Problem >> Lines of the data that contain the word "larger" are the ones to copy.

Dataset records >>
※ ※ ※

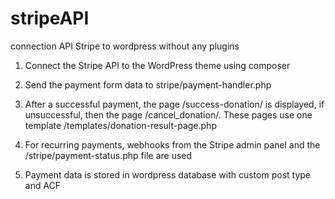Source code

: # stripeAPI
connection API Stripe to wordpress without any plugins

1. Connect the Stripe API to the WordPress theme using composer

2. Send the payment form data to stripe/payment-handler.php

3. After a successful payment, the page /success-donation/ is displayed, if unsuccessful, then the page /cancel_donation/. These pages use one template /templates/donation-result-page.php

4. For recurring payments, webhooks from the Stripe admin panel and the /stripe/payment-status.php file are used

5. Payment data is stored in wordpress database with custom post type and ACF
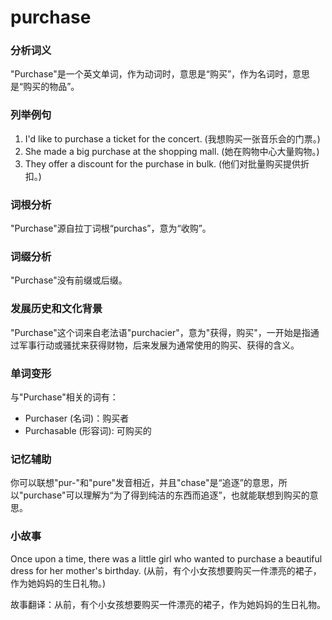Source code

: # purchase

### 分析词义

  

"Purchase"是一个英文单词，作为动词时，意思是“购买”，作为名词时，意思是“购买的物品”。

  

### 列举例句

  

1.  I'd like to purchase a ticket for the concert. (我想购买一张音乐会的门票。)
2.  She made a big purchase at the shopping mall. (她在购物中心大量购物。)
3.  They offer a discount for the purchase in bulk. (他们对批量购买提供折扣。)

  

### 词根分析

  

"Purchase"源自拉丁词根“purchas”，意为“收购”。

  

### 词缀分析

  

"Purchase"没有前缀或后缀。

  

### 发展历史和文化背景

  

"Purchase"这个词来自老法语"purchacier"，意为"获得，购买"，一开始是指通过军事行动或骚扰来获得财物，后来发展为通常使用的购买、获得的含义。

  

### 单词变形

  

与"Purchase"相关的词有：

  

*   Purchaser (名词)：购买者
*   Purchasable (形容词): 可购买的

  

### 记忆辅助

  

你可以联想"pur-"和"pure"发音相近，并且"chase"是“追逐”的意思，所以"purchase"可以理解为“为了得到纯洁的东西而追逐”，也就能联想到购买的意思。

  

### 小故事

  

Once upon a time, there was a little girl who wanted to purchase a beautiful dress for her mother's birthday. (从前，有个小女孩想要购买一件漂亮的裙子，作为她妈妈的生日礼物。)

  

故事翻译：从前，有个小女孩想要购买一件漂亮的裙子，作为她妈妈的生日礼物。
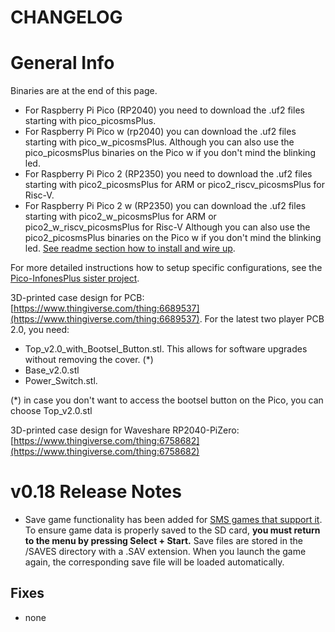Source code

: # CHANGELOG

# General Info

Binaries are at the end of this page.

- For Raspberry Pi Pico (RP2040) you need to download the .uf2 files starting with pico_picosmsPlus.
- For Raspberry Pi Pico w (rp2040) you can download the .uf2 files starting with pico_w_picosmsPlus. Although you can also use the pico_picosmsPlus binaries on the Pico w if you don't mind the blinking led.
- For Raspberry Pi Pico 2 (RP2350) you need to download the .uf2 files starting with pico2_picosmsPlus for ARM or pico2_riscv_picosmsPlus  for Risc-V. 
- For Raspberry Pi Pico 2 w (RP2350) you can download the .uf2 files starting with pico2_w_picosmsPlus for ARM or pico2_w_riscv_picosmsPlus for Risc-V Although you can also use the pico2_picosmsPlus binaries on the Pico w if you don't mind the blinking led.
[See readme section how to install and wire up](https://github.com/fhoedemakers/pico-smsplus#pico-smsplus). 

For more detailed instructions how to setup specific configurations, see the [Pico-InfonesPlus sister project](https://github.com/fhoedemakers/pico-infonesPlus).


3D-printed case design for PCB: [https://www.thingiverse.com/thing:6689537](https://www.thingiverse.com/thing:6689537). 
For the latest two player PCB 2.0, you need:

- Top_v2.0_with_Bootsel_Button.stl. This allows for software upgrades without removing the cover. (*)
- Base_v2.0.stl
- Power_Switch.stl.

(*) in case you don't want to access the bootsel button on the Pico, you can choose Top_v2.0.stl

3D-printed case design for Waveshare RP2040-PiZero: [https://www.thingiverse.com/thing:6758682](https://www.thingiverse.com/thing:6758682)

# v0.18 Release Notes

- Save game functionality has been added for [SMS games that support it](https://consolemods.org/wiki/Master_System:List_of_Master_System_Games_with_Save_Batteries). To ensure game data is properly saved to the SD card, **you must return to the menu by pressing Select + Start.**
Save files are stored in the /SAVES directory with a .SAV extension.
When you launch the game again, the corresponding save file will be loaded automatically.


## Fixes
- none


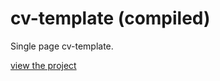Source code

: # cv-template (compiled)

Single page cv-template.

[view the project](https://github.com/frontant/cv-template)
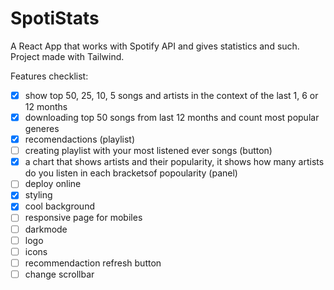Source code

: # SpotiStats
A React App that works with Spotify API and gives statistics and such.
Project made with Tailwind.

Features checklist:

- [X]  show top 50, 25, 10, 5 songs and artists in the context of the last 1, 6 or 12 months
- [X]  downloading top 50 songs from last 12 months and count most popular generes
- [X]  recomendactions (playlist)
- [ ]  creating playlist with your most listened ever songs (button)
- [X]  a chart that shows artists and their popularity, it shows how many artists do you listen in each bracketsof popoularity (panel)
- [ ]  deploy online
- [X]  styling
- [X]  cool background
- [ ]  responsive page for mobiles
- [ ]  darkmode
- [ ]  logo
- [ ]  icons
- [ ]  recommendaction refresh button
- [ ]  change scrollbar
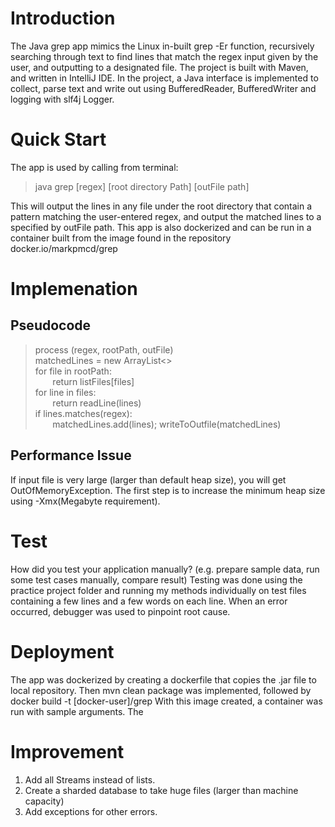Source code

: # Introduction
The Java grep app mimics the Linux in-built grep -Er function, recursively searching through text to find lines that match the regex input given by the user, and outputting to a designated file.
The project is built with Maven, and written in IntelliJ IDE. In the project, a Java interface is implemented to collect, parse text and write out using BufferedReader, BufferedWriter and logging with slf4j Logger.
# Quick Start

The app is used by calling from terminal:
>java grep [regex] [root directory Path] [outFile path]

This will output the lines in any file under the root directory that contain a pattern matching the user-entered regex, and output the matched lines to a specified by outFile path.
This app is also dockerized and can be run in a container built from the image found in the repository docker.io/markpmcd/grep

# Implemenation
## Pseudocode
> process (regex, rootPath, outFile)  
> matchedLines = new ArrayList<>  
> for file in rootPath:  
&nbsp;&nbsp;&nbsp;&nbsp;&nbsp;&nbsp; return listFiles[files]  
for line in files:  
&nbsp;&nbsp;&nbsp;&nbsp;&nbsp;&nbsp; return readLine(lines)  
> if lines.matches(regex):  
&nbsp;&nbsp;&nbsp;&nbsp;&nbsp;&nbsp; matchedLines.add(lines);
> writeToOutfile(matchedLines)


## Performance Issue
If input file is very large (larger than default heap size), you will get OutOfMemoryException. The first step is to increase the minimum heap size using -Xmx(Megabyte requirement).
# Test
How did you test your application manually? (e.g. prepare sample data, run some test cases manually, compare result)
Testing was done using the practice project folder and running my methods individually on test files containing a few lines and a few words on each line. When an error occurred, debugger was used to pinpoint root cause.

# Deployment
The app was dockerized by creating a dockerfile that copies the .jar file to local repository.
Then mvn clean package was implemented, followed by docker build -t [docker-user]/grep
With this image created, a container was run with sample arguments. The
# Improvement
1. Add all Streams instead of lists.
2. Create a sharded database to take huge files (larger than machine capacity)
3. Add exceptions for other errors.
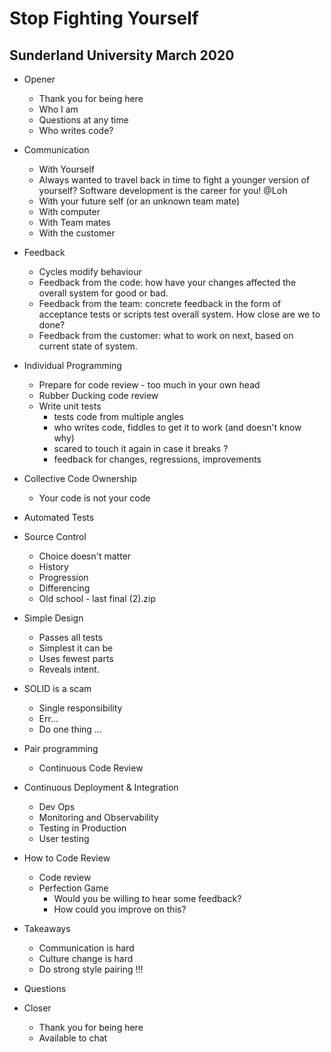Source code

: # Stop Fighting Yourself

## Sunderland University March 2020

- Opener
  - Thank you for being here
  - Who I am
  - Questions at any time
  - Who writes code?

- Communication
  - With Yourself
  - Always wanted to travel back in time to fight a younger version of yourself? Software development is the career for you! @Loh
  - With your future self (or an unknown team mate)
  - With computer
  - With Team mates 
  - With the customer

- Feedback
  - Cycles modify behaviour 
  - Feedback from the code: how have your changes affected the overall system for good or bad.
  - Feedback from the team: concrete feedback in the form of acceptance tests or scripts test overall system. How close are we to done?
  - Feedback from the customer: what to work on next, based on current state of system.
  

- Individual Programming
  - Prepare for code review - too much in your own head
  - Rubber Ducking code review
  - Write unit tests
    - tests code from multiple angles
    - who writes code, fiddles to get it to work (and doesn't know why)
    - scared to touch it again in case it breaks ?
    - feedback for changes, regressions, improvements

- Collective Code Ownership
  - Your code is not your code

- Automated Tests

- Source Control
  - Choice doesn't matter
  - History
  - Progression
  - Differencing
  - Old school - last final (2).zip

- Simple Design
  - Passes all tests
  - Simplest it can be
  - Uses fewest parts
  - Reveals intent.
  
- SOLID is a scam
  - Single responsibility
  - Err...
  - Do one thing ...
  
- Pair programming
  - Continuous Code Review

- Continuous Deployment & Integration 
  - Dev Ops
  - Monitoring and Observability
  - Testing in Production
  - User testing

- How to Code Review
  - Code review 
  - Perfection Game
    - Would you be willing to hear some feedback?
    - How could you improve on this?

- Takeaways
  - Communication is hard
  - Culture change is hard
  - Do strong style pairing !!!

- Questions

- Closer
  - Thank you for being here
  - Available to chat
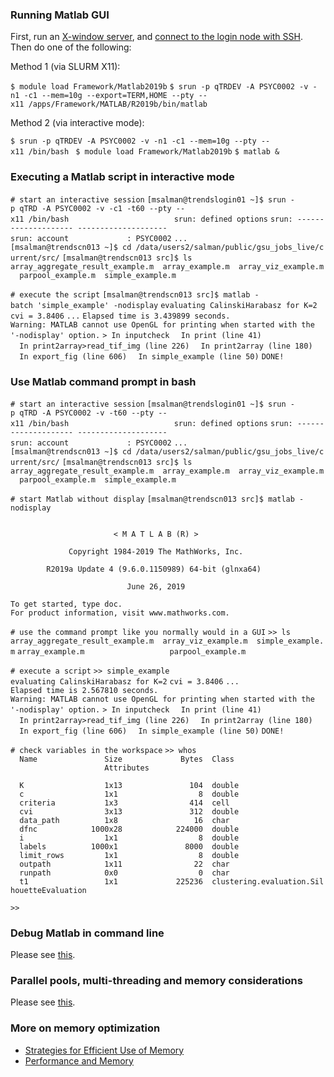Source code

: ### Running Matlab GUI

First, run an [X-window
server](Running_GUI_applications#Install_an_X-window_server "wikilink"),
and [connect to the login node with
SSH](Log_in_to_the_cluster "wikilink"). Then do one of the following:

Method 1 (via SLURM X11):

`$ module load Framework/Matlab2019b`
`$ srun -p qTRDEV -A PSYC0002 -v -n1 -c1 --mem=10g --export=TERM,HOME --pty --x11 /apps/Framework/MATLAB/R2019b/bin/matlab`

Method 2 (via interactive mode):

`$ srun -p qTRDEV -A PSYC0002 -v -n1 -c1 --mem=10g --pty --x11 /bin/bash `
`$ module load Framework/Matlab2019b`
`$ matlab &`

### Executing a Matlab script in interactive mode

`# start an interactive session`
`[msalman@trendslogin01 ~]$ srun -p qTRD -A PSYC0002 -v -c1 -t60 --pty --x11 /bin/bash                       `
`srun: defined options`
`srun: -------------------- --------------------`
`srun: account             : PSYC0002`
`...`
`[msalman@trendscn013 ~]$ cd /data/users2/salman/public/gsu_jobs_live/current/src/`
`[msalman@trendscn013 src]$ ls`
`array_aggregate_result_example.m  array_example.m  array_viz_example.m  parpool_example.m  simple_example.m`

`# execute the script`
`[msalman@trendscn013 src]$ matlab -batch 'simple_example' -nodisplay`
`evaluating CalinskiHarabasz for K=2`
`cvi = 3.8406`
`...`
`Elapsed time is 3.439899 seconds.`
`Warning: MATLAB cannot use OpenGL for printing when started with the`
`'-nodisplay' option.`
`> In inputcheck`
`  In print (line 41)`
`  In print2array>read_tif_img (line 226)`
`  In print2array (line 180)`
`  In export_fig (line 606)`
`  In simple_example (line 50)`
`DONE!`

### Use Matlab command prompt in bash

`# start an interactive session`
`[msalman@trendslogin01 ~]$ srun -p qTRD -A PSYC0002 -v -t60 --pty --x11 /bin/bash                       `
`srun: defined options`
`srun: -------------------- --------------------`
`srun: account             : PSYC0002`
`...`
`[msalman@trendscn013 ~]$ cd /data/users2/salman/public/gsu_jobs_live/current/src/`
`[msalman@trendscn013 src]$ ls`
`array_aggregate_result_example.m  array_example.m  array_viz_example.m  parpool_example.m  simple_example.m`

`# start Matlab without display`
`[msalman@trendscn013 src]$ matlab -nodisplay`

`                                                                                             < M A T L A B (R) >`
`                                                                                   Copyright 1984-2019 The MathWorks, Inc.`
`                                                                              R2019a Update 4 (9.6.0.1150989) 64-bit (glnxa64)`
`                                                                                                June 26, 2019`


`To get started, type doc.`
`For product information, visit www.mathworks.com.`

`# use the command prompt like you normally would in a GUI`
`>> ls`
`array_aggregate_result_example.m  array_viz_example.m  simple_example.m`
`array_example.m                   parpool_example.m`

`# execute a script`
`>> simple_example`
`evaluating CalinskiHarabasz for K=2`
`cvi = 3.8406`
`...`
`Elapsed time is 2.567810 seconds.`
`Warning: MATLAB cannot use OpenGL for printing when started with the`
`'-nodisplay' option.`
`> In inputcheck`
`  In print (line 41)`
`  In print2array>read_tif_img (line 226)`
`  In print2array (line 180)`
`  In export_fig (line 606)`
`  In simple_example (line 50)`
`DONE!`

`# check variables in the workspace`
`>> whos`
`  Name               Size             Bytes  Class                                         Attributes`

`  K                  1x13               104  double`
`  c                  1x1                  8  double`
`  criteria           1x3                414  cell`
`  cvi                3x13               312  double`
`  data_path          1x8                 16  char`
`  dfnc            1000x28            224000  double`
`  i                  1x1                  8  double`
`  labels          1000x1               8000  double`
`  limit_rows         1x1                  8  double`
`  outpath            1x11                22  char`
`  runpath            0x0                  0  char`
`  t1                 1x1             225236  clustering.evaluation.SilhouetteEvaluation`

`>>`

### Debug Matlab in command line

Please see
[this](https://www.mathworks.com/help/matlab/ref/dbstep.html#buyrwwi-4).

### Parallel pools, multi-threading and memory considerations

Please see [this](Choosing_job_resources "wikilink").

### More on memory optimization

-   [Strategies for Efficient Use of
    Memory](https://www.mathworks.com/help/matlab/matlab_prog/strategies-for-efficient-use-of-memory.html)
-   [Performance and
    Memory](https://www.mathworks.com/help/matlab/performance-and-memory.html?s_tid=CRUX_lftnav)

※ ※ ※

Problem solution >>
If input file is very large (larger than default heap size), you will get OutOfMemoryException. The first step is to increase the minimum heap size using -Xmx(Megabyte requirement).
2. Create a sharded database to take huge files (larger than machine capacity)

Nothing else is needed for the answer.